Delivered at: Sydney
Delivered on: 30 March 2011

REPRESENTATION

Counsel for the Applicant: Not applicable
Solicitors for the Applicant: Mulley Roth Solicitors
Counsel for the Respondent: Not applicable
Solicitors for the Respondent: Legal Aid NSW

ORDERS

  1. All extant applications be adjourned to this Court on 27 April 2011 at 9:30am for mention (“the mention hearing”).

  2. Pursuant to s.11F of the Family Law Act 1975 (“the Act”), the parties attend a Child Dispute Conference with a Family Consultant in this Registry on 30 March 2011 at 10:00am and, pursuant to s.11C of the Act, such conference be reportable.
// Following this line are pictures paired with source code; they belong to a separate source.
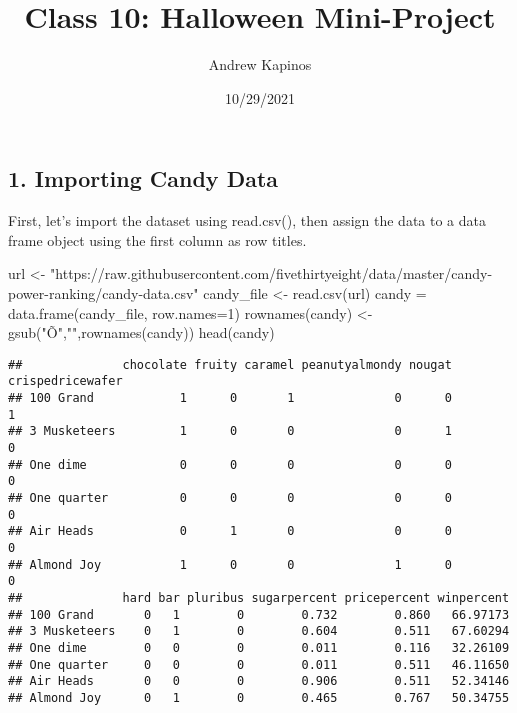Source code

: \documentclass[
]{article}
\title{Class 10: Halloween Mini-Project}
\author{Andrew Kapinos}
\date{10/29/2021}
\newenvironment{Shaded}{\begin{snugshade}}{\end{snugshade}}
\newcommand{\AttributeTok}[1]{\textcolor[rgb]{0.77,0.63,0.00}{#1}}
\newcommand{\DecValTok}[1]{\textcolor[rgb]{0.00,0.00,0.81}{#1}}
\newcommand{\FunctionTok}[1]{\textcolor[rgb]{0.00,0.00,0.00}{#1}}
\newcommand{\NormalTok}[1]{#1}
\newcommand{\OtherTok}[1]{\textcolor[rgb]{0.56,0.35,0.01}{#1}}
\newcommand{\StringTok}[1]{\textcolor[rgb]{0.31,0.60,0.02}{#1}}
\begin{document}
\maketitle

\hypertarget{importing-candy-data}{%
\subsection{1. Importing Candy Data}\label{importing-candy-data}}

First, let's import the dataset using read.csv(), then assign the data
to a data frame object using the first column as row titles.

\begin{Shaded}
\begin{Highlighting}[]
\NormalTok{url }\OtherTok{\textless{}{-}} \StringTok{"https://raw.githubusercontent.com/fivethirtyeight/data/master/candy{-}power{-}ranking/candy{-}data.csv"}
\NormalTok{candy\_file }\OtherTok{\textless{}{-}} \FunctionTok{read.csv}\NormalTok{(url)}
\NormalTok{candy }\OtherTok{=} \FunctionTok{data.frame}\NormalTok{(candy\_file, }\AttributeTok{row.names=}\DecValTok{1}\NormalTok{)}
\FunctionTok{rownames}\NormalTok{(candy) }\OtherTok{\textless{}{-}} \FunctionTok{gsub}\NormalTok{(}\StringTok{"Õ"}\NormalTok{,}\StringTok{"\textquotesingle{}"}\NormalTok{,}\FunctionTok{rownames}\NormalTok{(candy))}
\FunctionTok{head}\NormalTok{(candy)}
\end{Highlighting}
\end{Shaded}

\begin{verbatim}
##              chocolate fruity caramel peanutyalmondy nougat crispedricewafer
## 100 Grand            1      0       1              0      0                1
## 3 Musketeers         1      0       0              0      1                0
## One dime             0      0       0              0      0                0
## One quarter          0      0       0              0      0                0
## Air Heads            0      1       0              0      0                0
## Almond Joy           1      0       0              1      0                0
##              hard bar pluribus sugarpercent pricepercent winpercent
## 100 Grand       0   1        0        0.732        0.860   66.97173
## 3 Musketeers    0   1        0        0.604        0.511   67.60294
## One dime        0   0        0        0.011        0.116   32.26109
## One quarter     0   0        0        0.011        0.511   46.11650
## Air Heads       0   0        0        0.906        0.511   52.34146
## Almond Joy      0   1        0        0.465        0.767   50.34755
\end{verbatim}
\end{document}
  3. Pursuant to s.68L(2) of the Family Law Act1975 (“the Act”), X, born (omitted) 2007, and Y, born (omitted) 2009 (“the children”), be independently represented AND IT IS REQUESTED that Legal Aid Commission of New South Wales, PO Box K847 HAYMARKET, arrange such separate representation and:

    (a)Upon appointment, the Independent Children’s Lawyer file a Notice of Address for Service;

    (b)Within 48 hours of notification of such appointment the solicitors for the respective parties provide to the Independent Children’s Lawyer copies of all documents thus far filed in these proceedings by the party together with all existing orders and copies of any relevant reports; and

    (c)The Independent Children’s Lawyer fulfil the requirements set out in ‘Guidelines for the Child’s Representative’ as published on the website of the Family Court of Australia, and in particular carry out the tasks set out in clauses 5, 6.2, 6.3, 6.5 and 6.7.

  4. The Applicant make, file and serve all further affidavit material upon which she wishes to rely by not later than 4:00pm on 7 April 2011.
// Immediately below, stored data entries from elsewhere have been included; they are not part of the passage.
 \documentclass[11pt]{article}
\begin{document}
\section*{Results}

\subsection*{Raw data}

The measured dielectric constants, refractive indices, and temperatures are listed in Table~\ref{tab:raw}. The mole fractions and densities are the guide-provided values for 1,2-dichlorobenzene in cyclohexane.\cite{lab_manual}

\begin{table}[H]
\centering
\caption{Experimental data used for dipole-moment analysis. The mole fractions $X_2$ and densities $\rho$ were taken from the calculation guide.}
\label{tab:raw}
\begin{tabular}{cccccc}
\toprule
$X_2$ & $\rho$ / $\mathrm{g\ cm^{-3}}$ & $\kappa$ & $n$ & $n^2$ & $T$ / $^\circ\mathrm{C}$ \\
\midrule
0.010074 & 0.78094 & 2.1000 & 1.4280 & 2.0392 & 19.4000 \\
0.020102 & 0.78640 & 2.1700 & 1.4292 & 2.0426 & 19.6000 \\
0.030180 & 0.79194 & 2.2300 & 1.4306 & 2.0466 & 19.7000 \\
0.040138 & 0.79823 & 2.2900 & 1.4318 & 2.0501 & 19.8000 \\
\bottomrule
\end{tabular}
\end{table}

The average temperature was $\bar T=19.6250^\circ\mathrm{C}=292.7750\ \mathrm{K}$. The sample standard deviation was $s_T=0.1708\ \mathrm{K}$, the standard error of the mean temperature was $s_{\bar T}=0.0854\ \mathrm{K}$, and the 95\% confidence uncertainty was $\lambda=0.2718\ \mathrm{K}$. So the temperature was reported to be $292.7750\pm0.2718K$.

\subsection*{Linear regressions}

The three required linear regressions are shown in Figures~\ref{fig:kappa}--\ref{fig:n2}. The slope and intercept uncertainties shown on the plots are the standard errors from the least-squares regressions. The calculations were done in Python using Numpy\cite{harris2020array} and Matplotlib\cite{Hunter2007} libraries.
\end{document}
  5. The Respondent make, file and serve all further affidavit material upon which he wishes to rely by not later than 4:00pm on 14 April 2011.

AND THE COURT ORDERS UNTIL FURTHER ORDER THAT:

  1. The children live with the Respondent.

  2. The children spend time with the Applicant under the supervision of a supervisor agreed upon by the parties and, failing such agreement, by a professional supervisor arranged and paid for by the Respondent, for a maximum of three (3) periods of up to two (2) hours each or a maximum cost of $300.00 per supervised session.

  3. Both parties do all things necessary to enrol with SYDNEY CHILDREN”S CONTACT SERVICE, Sydney (“the Centre”), so that the Applicant may spend time with the children at the Centre.

  4. Upon the Centre facilitating the Applicant spending time with children at the Centre, and the Applicant spend time with the children at such times and dates as advised by the Centre.

AND THE COURT NOTES THAT:

(A)The purpose of the mention hearing is to obtain the preliminary views of the Independent Children’s Lawyer, including on the issue of any further order for the children to spend supervised time with the Applicant, and to consider whether the matter would benefit from a further interim hearing.

(B)The Applicant is seeking the appointment of an expert under Part 15 of the Federal Magistrates Court Rules 2001 and this matter will be considered at the mention hearing with the input of the Independent Children’s Lawyer.

(C)The intention in paragraph seven (7) herein is for the supervised time to occur prior to the mention hearing, if possible, and in that event for a short report to be made available to the parties by the professional supervisor, with such report to be paid for by the Respondent.

(D)Pursuant to ss.65DA(2) and 62B of the Family Law Act 1975 (“the Act”), the particulars of the obligations these orders create and the particulars of the consequences that may follow if a person contravenes these orders are set out in Annexure A and those particulars are included in these orders.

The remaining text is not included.